Anyway that is not really important. My point is just that the LMCI is not really telling us much new. That said, the LCMI might help the Fed to communicate better about it policy rule (I hope), but why bother when a NGDP level target would be so much better than trying to target real variables (fancy or not)?

PS don’t be fooled by the graph into concluding the Fed Funds rate should be hiked. To conclude that you at the least need an estimate relationship between the LMCI and the Fed Funds rate.

Taylor, rules and central bank independence – When Taylor is right and wrong

John Taylor is out with new paper on “The Effectiveness of Central Bank Independence Versus Policy Rules”.

Here is the abstract:

“This paper assesses the relative effectiveness of central bank independence versus policy rules for the policy instruments in bringing about good economic performance. It examines historical changes in (1) macroeconomic performance, (2) the adherence to rules-based monetary policy, and (3) the degree of central bank independence. Macroeconomic performance is defined in terms of both price stability and output stability. Factors other than monetary policy rules are examined. Both de jure and de facto central bank independence at the Fed are considered. The main finding is that changes in macroeconomic performance during the past half century were closely associated with changes the adherence to rules-based monetary policy and in the degree of de facto monetary independence at the Fed. But changes in economic performance were not associated with changes in de jure central bank independence. Formal central bank independence alone has not generated good monetary policy outcomes. A rules-based framework is essential.”

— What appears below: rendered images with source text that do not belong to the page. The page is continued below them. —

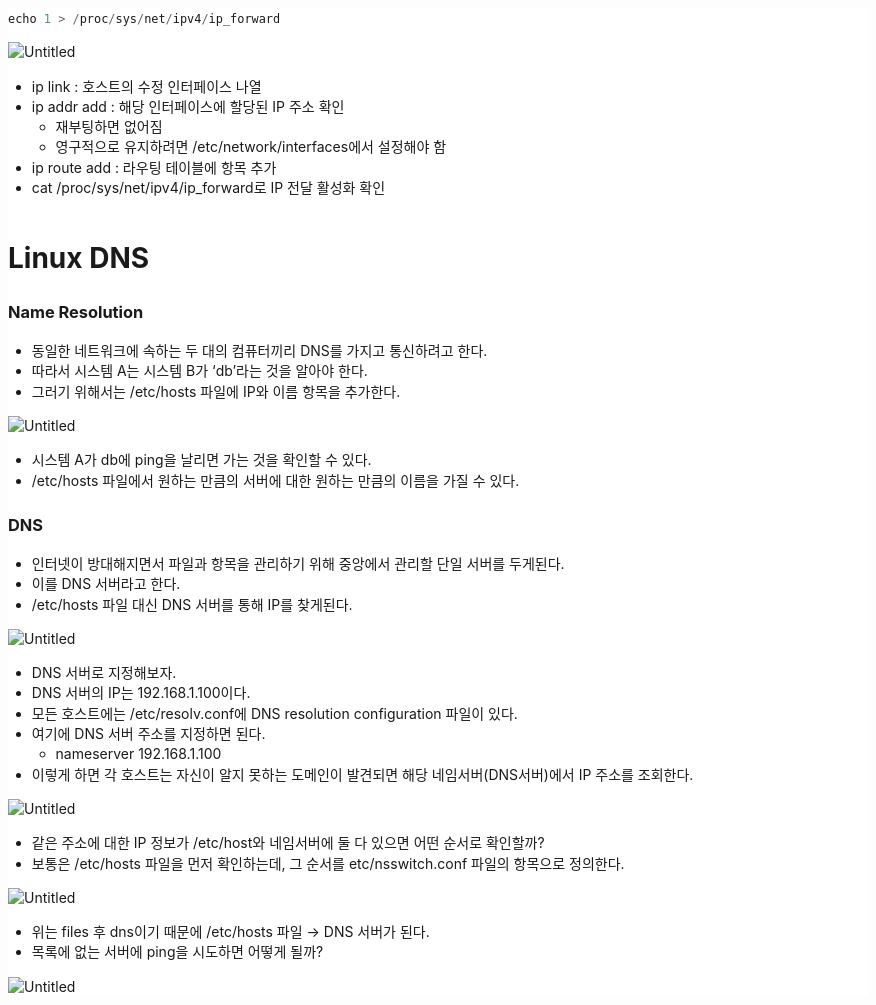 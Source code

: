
 ```python
echo 1 > /proc/sys/net/ipv4/ip_forward
```

![Untitled](https://s3-us-west-2.amazonaws.com/secure.notion-static.com/0dfa1c33-4462-48bc-bc12-6b156d4d0a1a/Untitled.png)

- ip link : 호스트의 수정 인터페이스 나열
- ip addr add : 해당 인터페이스에 할당된 IP 주소 확인
    - 재부팅하면 없어짐
    - 영구적으로 유지하려면 /etc/network/interfaces에서 설정해야 함
- ip route add : 라우팅 테이블에 항목 추가
- cat /proc/sys/net/ipv4/ip_forward로 IP 전달 활성화 확인

# Linux DNS
### Name Resolution

- 동일한 네트워크에 속하는 두 대의 컴퓨터끼리 DNS를 가지고 통신하려고 한다.
- 따라서 시스템 A는 시스템 B가 ‘db’라는 것을 알아야 한다.
- 그러기 위해서는 /etc/hosts 파일에 IP와 이름 항목을 추가한다.

![Untitled](https://s3-us-west-2.amazonaws.com/secure.notion-static.com/24546907-3937-4f6d-8ebd-dfaa3f3c0222/Untitled.png)

- 시스템 A가 db에 ping을 날리면 가는 것을 확인할 수 있다.
- /etc/hosts 파일에서 원하는 만큼의 서버에 대한 원하는 만큼의 이름을 가질 수 있다.

### DNS

- 인터넷이 방대해지면서 파일과 항목을 관리하기 위해 중앙에서 관리할 단일 서버를 두게된다.
- 이를 DNS 서버라고 한다.
- /etc/hosts 파일 대신 DNS 서버를 통해 IP를 찾게된다.

![Untitled](https://s3-us-west-2.amazonaws.com/secure.notion-static.com/d2550e40-968e-4555-ae27-5bc6995ce4b6/Untitled.png)

- DNS 서버로 지정해보자.
- DNS 서버의 IP는 192.168.1.100이다.
- 모든 호스트에는 /etc/resolv.conf에 DNS resolution configuration 파일이 있다.
- 여기에 DNS 서버 주소를 지정하면 된다.
    - nameserver 192.168.1.100
- 이렇게 하면 각 호스트는 자신이 알지 못하는 도메인이 발견되면 해당 네임서버(DNS서버)에서 IP 주소를 조회한다.

![Untitled](https://s3-us-west-2.amazonaws.com/secure.notion-static.com/3c9cb4e4-3c17-40da-b277-093727e51062/Untitled.png)

- 같은 주소에 대한 IP 정보가 /etc/host와 네임서버에 둘 다 있으면 어떤 순서로 확인할까?
- 보통은 /etc/hosts 파일을 먼저 확인하는데, 그 순서를 etc/nsswitch.conf 파일의 항목으로 정의한다.

![Untitled](https://s3-us-west-2.amazonaws.com/secure.notion-static.com/5cfdae6a-4e04-4159-aa36-4f09dae053fc/Untitled.png)

- 위는 files 후 dns이기 때문에 /etc/hosts 파일 → DNS 서버가 된다.
- 목록에 없는 서버에 ping을 시도하면 어떻게 될까?

![Untitled](https://s3-us-west-2.amazonaws.com/secure.notion-static.com/615faec9-09e3-4ff5-87c0-3038ab158d48/Untitled.png)
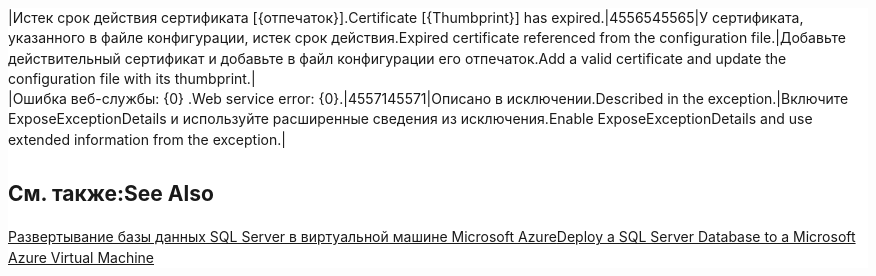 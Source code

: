 |<span data-ttu-id="76aa6-174">Истек срок действия сертификата [{отпечаток}].</span><span class="sxs-lookup"><span data-stu-id="76aa6-174">Certificate [{Thumbprint}] has expired.</span></span>|<span data-ttu-id="76aa6-175">45565</span><span class="sxs-lookup"><span data-stu-id="76aa6-175">45565</span></span>|<span data-ttu-id="76aa6-176">У сертификата, указанного в файле конфигурации, истек срок действия.</span><span class="sxs-lookup"><span data-stu-id="76aa6-176">Expired certificate referenced from the configuration file.</span></span>|<span data-ttu-id="76aa6-177">Добавьте действительный сертификат и добавьте в файл конфигурации его отпечаток.</span><span class="sxs-lookup"><span data-stu-id="76aa6-177">Add a valid certificate and update the configuration file with its thumbprint.</span></span>|  
|<span data-ttu-id="76aa6-178">Ошибка веб-службы: {0} .</span><span class="sxs-lookup"><span data-stu-id="76aa6-178">Web service error: {0}.</span></span>|<span data-ttu-id="76aa6-179">45571</span><span class="sxs-lookup"><span data-stu-id="76aa6-179">45571</span></span>|<span data-ttu-id="76aa6-180">Описано в исключении.</span><span class="sxs-lookup"><span data-stu-id="76aa6-180">Described in the exception.</span></span>|<span data-ttu-id="76aa6-181">Включите ExposeExceptionDetails и используйте расширенные сведения из исключения.</span><span class="sxs-lookup"><span data-stu-id="76aa6-181">Enable ExposeExceptionDetails and use extended information from the exception.</span></span>|  
  
## <a name="see-also"></a><span data-ttu-id="76aa6-182">См. также:</span><span class="sxs-lookup"><span data-stu-id="76aa6-182">See Also</span></span>  
 [<span data-ttu-id="76aa6-183">Развертывание базы данных SQL Server в виртуальной машине Microsoft Azure</span><span class="sxs-lookup"><span data-stu-id="76aa6-183">Deploy a SQL Server Database to a Microsoft Azure Virtual Machine</span></span>](../relational-databases/databases/deploy-a-sql-server-database-to-a-microsoft-azure-virtual-machine.md)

So far I have only run thought very fast, but it looks very interesting and I certainly do agree with the main conclusion that the important thing is a rule-based monetary framework rather than central bank independence. Taylor obviously prefers his own Taylor rule – Market Monetarists including myself prefer NGDP level targeting. Nonetheless getting central banks to follow a rule based monetary policy must be the key objective for monetary policy pundits. That is the view of John Taylor and Market Monetarists alike.

Here is another very interesting paper – “The Influence of the Taylor rule on US monetary policy” – certainly related to Taylor and the Taylor rule.

Here is the abstract:

“We analyze the influence of the Taylor rule on US monetary policy by estimating the policy preferences of the Fed within a DSGE framework. The policy preferences are represented by a standard loss function, extended with a term that represents the degree of reluctance to letting the interest rate deviate from the Taylor rule. The empirical support for the presence of a Taylor rule term in the policy preferences is strong and robust to alternative specifications of the loss function. Analyzing the Fed’s monetary policy in the period 2001-2006, we find no support for a decreased weight on the Taylor rule, contrary to what has been argued in the literature. The large deviations from the Taylor rule in this period are due to large, negative demand-side shocks, and represent optimal deviations for a given weight on the Taylor rule.”

John Taylor has long argued have long argued that the present crisis was a result of the Federal Reserve diverging from the Taylor rule in years just prior to 2008 and that caused a boom-bust in the UK economy. The aforementioned paper by Pelin Ilbas, Øistein Røisland and Tommy Sveen indicate that John Taylor is wrong on that view.

So concluding, John Taylor is right that we need a rule based monetary policy framework, but he is wrong about what rule we need.

HT Jens Pedersen

PS I still find Taylor’s focus on interest rates as a monetary policy instrument both frustrating and very wrong. It might have been the biggest problem with the Taylor rule – that central bankers have been led to think that “the” interest rate is the only instrument at their disposal.